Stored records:
============

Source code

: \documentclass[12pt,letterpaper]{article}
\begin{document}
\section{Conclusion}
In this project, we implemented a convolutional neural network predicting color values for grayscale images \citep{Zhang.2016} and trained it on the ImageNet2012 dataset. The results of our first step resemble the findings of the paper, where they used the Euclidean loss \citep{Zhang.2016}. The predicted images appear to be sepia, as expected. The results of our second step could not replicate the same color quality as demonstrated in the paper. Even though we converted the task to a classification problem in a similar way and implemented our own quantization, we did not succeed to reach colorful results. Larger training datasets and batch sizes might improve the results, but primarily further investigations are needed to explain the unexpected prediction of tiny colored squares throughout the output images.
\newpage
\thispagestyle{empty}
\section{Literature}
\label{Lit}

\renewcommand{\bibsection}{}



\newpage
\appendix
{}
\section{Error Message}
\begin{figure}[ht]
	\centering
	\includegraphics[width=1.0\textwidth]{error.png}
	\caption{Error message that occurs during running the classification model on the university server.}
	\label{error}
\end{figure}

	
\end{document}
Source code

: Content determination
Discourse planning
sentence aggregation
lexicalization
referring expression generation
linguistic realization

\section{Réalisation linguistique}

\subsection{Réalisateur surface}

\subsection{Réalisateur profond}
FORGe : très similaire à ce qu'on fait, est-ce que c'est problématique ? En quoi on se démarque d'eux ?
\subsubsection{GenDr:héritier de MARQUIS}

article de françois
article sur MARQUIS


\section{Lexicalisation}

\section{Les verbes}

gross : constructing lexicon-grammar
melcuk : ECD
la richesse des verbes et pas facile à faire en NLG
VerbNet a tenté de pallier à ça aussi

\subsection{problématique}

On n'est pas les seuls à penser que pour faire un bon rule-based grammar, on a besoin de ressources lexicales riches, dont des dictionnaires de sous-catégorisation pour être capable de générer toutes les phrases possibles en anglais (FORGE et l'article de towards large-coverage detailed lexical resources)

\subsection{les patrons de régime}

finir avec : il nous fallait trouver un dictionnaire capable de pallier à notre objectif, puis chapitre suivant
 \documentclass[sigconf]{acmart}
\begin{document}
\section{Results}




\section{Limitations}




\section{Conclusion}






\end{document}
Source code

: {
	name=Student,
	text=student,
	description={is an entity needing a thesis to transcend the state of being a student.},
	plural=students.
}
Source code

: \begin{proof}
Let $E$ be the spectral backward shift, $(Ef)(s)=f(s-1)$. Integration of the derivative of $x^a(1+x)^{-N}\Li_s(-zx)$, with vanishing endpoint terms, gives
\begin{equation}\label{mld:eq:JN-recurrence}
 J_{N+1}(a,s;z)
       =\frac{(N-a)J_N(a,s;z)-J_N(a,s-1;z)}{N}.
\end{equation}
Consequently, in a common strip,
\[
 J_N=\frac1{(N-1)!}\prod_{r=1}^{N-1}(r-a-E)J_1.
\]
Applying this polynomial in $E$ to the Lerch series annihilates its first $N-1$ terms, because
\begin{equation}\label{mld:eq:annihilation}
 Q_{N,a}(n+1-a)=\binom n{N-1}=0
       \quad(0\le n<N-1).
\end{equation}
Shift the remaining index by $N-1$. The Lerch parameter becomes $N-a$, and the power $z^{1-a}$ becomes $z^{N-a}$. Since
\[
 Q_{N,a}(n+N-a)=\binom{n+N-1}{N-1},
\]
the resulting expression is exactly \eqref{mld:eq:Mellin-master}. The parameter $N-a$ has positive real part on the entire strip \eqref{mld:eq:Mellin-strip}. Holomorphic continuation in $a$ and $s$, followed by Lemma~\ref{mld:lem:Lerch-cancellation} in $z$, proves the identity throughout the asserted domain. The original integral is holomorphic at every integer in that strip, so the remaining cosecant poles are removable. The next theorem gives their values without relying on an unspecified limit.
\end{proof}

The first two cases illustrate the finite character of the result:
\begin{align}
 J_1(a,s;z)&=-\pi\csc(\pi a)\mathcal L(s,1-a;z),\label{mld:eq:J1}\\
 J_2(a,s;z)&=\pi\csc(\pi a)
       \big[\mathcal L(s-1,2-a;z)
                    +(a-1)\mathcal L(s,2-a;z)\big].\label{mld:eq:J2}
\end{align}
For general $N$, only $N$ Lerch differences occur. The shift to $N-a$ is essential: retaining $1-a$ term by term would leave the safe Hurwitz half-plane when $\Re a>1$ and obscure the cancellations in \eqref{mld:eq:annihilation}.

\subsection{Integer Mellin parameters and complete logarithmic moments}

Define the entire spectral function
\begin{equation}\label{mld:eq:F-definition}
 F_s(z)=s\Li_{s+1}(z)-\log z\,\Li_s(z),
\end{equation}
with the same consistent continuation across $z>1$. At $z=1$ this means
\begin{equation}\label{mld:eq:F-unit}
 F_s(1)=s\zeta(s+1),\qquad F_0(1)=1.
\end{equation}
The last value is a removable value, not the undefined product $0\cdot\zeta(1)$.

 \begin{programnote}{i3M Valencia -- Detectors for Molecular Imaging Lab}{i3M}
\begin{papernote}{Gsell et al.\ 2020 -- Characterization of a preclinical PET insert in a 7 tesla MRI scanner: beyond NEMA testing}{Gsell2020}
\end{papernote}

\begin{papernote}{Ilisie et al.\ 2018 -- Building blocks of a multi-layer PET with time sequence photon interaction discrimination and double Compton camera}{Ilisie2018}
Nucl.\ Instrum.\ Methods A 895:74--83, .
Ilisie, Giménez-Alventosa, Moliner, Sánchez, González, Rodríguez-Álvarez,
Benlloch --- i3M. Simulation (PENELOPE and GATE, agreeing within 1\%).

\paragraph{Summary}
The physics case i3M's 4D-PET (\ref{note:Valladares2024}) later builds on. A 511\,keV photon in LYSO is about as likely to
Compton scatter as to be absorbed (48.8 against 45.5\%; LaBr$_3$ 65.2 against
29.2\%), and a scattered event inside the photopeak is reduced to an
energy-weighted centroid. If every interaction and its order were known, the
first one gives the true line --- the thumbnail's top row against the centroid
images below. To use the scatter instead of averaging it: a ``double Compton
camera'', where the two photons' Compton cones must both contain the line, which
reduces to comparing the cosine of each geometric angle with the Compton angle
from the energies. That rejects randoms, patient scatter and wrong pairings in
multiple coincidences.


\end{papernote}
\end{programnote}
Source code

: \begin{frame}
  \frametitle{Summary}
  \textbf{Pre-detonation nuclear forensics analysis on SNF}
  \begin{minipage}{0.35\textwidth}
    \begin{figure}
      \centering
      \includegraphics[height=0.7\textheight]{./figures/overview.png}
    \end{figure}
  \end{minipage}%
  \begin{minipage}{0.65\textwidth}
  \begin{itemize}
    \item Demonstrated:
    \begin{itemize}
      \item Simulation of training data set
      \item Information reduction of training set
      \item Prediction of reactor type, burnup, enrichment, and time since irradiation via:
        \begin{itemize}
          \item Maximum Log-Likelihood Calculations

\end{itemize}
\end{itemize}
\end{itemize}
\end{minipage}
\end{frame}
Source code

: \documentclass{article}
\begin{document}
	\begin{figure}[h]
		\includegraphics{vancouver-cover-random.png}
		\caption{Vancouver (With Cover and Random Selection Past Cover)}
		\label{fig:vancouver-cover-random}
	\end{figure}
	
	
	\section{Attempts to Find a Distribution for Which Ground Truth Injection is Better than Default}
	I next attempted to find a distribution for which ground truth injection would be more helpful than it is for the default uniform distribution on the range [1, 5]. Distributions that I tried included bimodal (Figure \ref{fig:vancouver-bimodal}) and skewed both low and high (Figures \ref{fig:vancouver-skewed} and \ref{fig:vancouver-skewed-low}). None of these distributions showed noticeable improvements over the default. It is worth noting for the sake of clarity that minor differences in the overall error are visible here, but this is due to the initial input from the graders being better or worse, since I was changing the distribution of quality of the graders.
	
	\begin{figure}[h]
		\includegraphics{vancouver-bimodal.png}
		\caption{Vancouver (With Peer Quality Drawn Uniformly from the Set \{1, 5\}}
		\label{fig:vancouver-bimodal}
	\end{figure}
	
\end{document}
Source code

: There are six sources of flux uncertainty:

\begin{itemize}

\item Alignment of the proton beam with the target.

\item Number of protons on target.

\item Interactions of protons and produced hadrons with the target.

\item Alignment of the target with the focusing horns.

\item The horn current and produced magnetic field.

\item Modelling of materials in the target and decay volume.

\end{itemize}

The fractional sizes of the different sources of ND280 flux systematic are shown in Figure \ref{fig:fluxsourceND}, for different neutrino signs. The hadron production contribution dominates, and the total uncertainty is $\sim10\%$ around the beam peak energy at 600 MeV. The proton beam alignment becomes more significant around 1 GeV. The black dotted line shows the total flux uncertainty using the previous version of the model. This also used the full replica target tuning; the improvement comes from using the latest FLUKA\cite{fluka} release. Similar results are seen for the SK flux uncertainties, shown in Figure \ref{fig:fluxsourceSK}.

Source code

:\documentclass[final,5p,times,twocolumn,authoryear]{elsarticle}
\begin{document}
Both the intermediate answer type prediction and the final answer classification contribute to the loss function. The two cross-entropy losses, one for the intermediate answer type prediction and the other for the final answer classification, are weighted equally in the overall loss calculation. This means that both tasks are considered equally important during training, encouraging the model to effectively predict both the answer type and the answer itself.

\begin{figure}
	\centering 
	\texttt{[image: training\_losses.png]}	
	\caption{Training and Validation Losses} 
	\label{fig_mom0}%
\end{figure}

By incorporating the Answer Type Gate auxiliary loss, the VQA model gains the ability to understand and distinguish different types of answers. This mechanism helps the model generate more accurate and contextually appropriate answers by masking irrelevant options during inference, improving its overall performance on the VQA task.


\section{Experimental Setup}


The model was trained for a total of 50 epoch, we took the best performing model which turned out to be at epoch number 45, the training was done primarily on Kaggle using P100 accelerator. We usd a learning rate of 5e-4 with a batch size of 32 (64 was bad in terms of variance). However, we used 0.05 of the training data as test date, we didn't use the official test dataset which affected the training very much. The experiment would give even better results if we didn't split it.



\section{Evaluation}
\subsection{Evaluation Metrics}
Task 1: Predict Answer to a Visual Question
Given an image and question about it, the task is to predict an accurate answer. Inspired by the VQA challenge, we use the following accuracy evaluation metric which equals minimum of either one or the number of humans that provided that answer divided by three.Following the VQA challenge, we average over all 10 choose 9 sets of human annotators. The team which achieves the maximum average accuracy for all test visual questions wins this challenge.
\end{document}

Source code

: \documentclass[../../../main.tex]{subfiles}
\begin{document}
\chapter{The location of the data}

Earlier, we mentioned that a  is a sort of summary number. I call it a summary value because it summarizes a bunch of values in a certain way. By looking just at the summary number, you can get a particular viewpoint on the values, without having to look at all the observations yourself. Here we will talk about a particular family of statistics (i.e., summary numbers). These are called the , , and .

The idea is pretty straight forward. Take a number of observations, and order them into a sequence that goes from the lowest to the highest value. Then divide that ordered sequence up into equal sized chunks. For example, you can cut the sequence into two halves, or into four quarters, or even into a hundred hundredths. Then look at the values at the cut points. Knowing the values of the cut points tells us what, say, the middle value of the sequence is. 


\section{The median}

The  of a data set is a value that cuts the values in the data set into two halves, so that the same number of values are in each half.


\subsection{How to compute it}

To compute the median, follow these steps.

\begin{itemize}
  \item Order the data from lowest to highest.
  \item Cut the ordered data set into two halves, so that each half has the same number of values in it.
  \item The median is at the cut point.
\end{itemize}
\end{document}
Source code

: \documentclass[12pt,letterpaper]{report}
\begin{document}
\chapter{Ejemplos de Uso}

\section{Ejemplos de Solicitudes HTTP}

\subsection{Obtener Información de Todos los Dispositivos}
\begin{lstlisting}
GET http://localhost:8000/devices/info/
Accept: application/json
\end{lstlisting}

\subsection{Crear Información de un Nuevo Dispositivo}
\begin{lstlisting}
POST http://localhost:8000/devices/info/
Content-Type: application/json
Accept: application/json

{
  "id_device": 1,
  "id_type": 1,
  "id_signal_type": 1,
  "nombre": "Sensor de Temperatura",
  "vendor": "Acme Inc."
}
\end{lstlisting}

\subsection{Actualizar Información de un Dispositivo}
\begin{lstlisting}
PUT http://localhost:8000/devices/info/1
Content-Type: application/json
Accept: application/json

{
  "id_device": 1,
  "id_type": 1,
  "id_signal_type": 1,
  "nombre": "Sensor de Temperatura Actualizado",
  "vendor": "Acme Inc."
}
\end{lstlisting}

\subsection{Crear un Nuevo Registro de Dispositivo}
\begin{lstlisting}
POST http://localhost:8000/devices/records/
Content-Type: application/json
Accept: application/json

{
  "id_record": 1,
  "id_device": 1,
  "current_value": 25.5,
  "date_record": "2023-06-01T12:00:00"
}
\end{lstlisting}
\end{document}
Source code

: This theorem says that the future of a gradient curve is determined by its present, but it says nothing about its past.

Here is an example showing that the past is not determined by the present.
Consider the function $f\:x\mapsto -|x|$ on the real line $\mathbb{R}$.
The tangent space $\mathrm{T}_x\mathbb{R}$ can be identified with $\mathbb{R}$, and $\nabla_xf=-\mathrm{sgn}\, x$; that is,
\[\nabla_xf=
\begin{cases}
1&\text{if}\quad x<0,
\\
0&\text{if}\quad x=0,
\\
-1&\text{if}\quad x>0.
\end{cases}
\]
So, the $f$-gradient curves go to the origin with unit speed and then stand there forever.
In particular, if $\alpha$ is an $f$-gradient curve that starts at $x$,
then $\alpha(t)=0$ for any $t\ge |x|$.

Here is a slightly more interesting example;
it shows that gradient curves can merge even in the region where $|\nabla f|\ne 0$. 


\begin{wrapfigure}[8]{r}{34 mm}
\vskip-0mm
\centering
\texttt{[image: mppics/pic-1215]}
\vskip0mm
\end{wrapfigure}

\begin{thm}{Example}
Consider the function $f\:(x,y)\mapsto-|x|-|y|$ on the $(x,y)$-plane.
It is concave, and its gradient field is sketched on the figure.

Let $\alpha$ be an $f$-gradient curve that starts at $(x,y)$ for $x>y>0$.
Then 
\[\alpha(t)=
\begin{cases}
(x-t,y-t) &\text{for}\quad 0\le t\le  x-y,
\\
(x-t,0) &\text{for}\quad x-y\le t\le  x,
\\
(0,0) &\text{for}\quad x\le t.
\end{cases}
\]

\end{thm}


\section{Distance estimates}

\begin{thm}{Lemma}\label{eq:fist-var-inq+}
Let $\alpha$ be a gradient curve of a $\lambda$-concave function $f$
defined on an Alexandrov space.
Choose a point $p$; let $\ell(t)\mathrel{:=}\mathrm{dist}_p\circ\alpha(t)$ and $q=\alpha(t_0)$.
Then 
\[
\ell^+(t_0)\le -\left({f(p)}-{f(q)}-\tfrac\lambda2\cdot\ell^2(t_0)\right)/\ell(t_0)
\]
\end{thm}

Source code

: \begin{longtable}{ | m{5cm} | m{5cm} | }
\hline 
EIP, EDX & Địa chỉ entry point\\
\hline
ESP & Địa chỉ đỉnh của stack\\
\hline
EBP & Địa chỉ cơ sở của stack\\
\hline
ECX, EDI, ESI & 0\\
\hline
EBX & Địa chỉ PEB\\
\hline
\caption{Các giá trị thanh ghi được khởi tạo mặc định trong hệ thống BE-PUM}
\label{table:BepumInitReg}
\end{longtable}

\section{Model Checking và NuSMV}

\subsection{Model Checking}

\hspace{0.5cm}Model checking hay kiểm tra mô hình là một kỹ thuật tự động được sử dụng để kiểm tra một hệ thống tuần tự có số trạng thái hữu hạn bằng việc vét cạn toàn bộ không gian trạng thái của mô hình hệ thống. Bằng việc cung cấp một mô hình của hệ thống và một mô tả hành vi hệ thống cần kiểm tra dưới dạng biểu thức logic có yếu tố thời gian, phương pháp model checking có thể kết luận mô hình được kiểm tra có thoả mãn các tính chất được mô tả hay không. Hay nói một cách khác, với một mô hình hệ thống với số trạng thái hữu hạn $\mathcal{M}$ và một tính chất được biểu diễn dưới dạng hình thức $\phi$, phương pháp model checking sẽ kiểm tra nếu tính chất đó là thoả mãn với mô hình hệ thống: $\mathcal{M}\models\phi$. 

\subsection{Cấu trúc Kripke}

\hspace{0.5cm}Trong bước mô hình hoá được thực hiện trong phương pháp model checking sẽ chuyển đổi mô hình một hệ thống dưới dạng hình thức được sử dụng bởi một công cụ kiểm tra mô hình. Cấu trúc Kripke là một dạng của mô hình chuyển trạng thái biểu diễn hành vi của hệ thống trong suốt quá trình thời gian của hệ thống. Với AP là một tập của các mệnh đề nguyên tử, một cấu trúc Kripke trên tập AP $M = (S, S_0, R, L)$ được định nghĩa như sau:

============

_What this task involves:_ Note each line above that holds "Nuevo", then copy all of them.

_Result of the task:_
\subsection{Crear Información de un Nuevo Dispositivo}
\subsection{Crear un Nuevo Registro de Dispositivo}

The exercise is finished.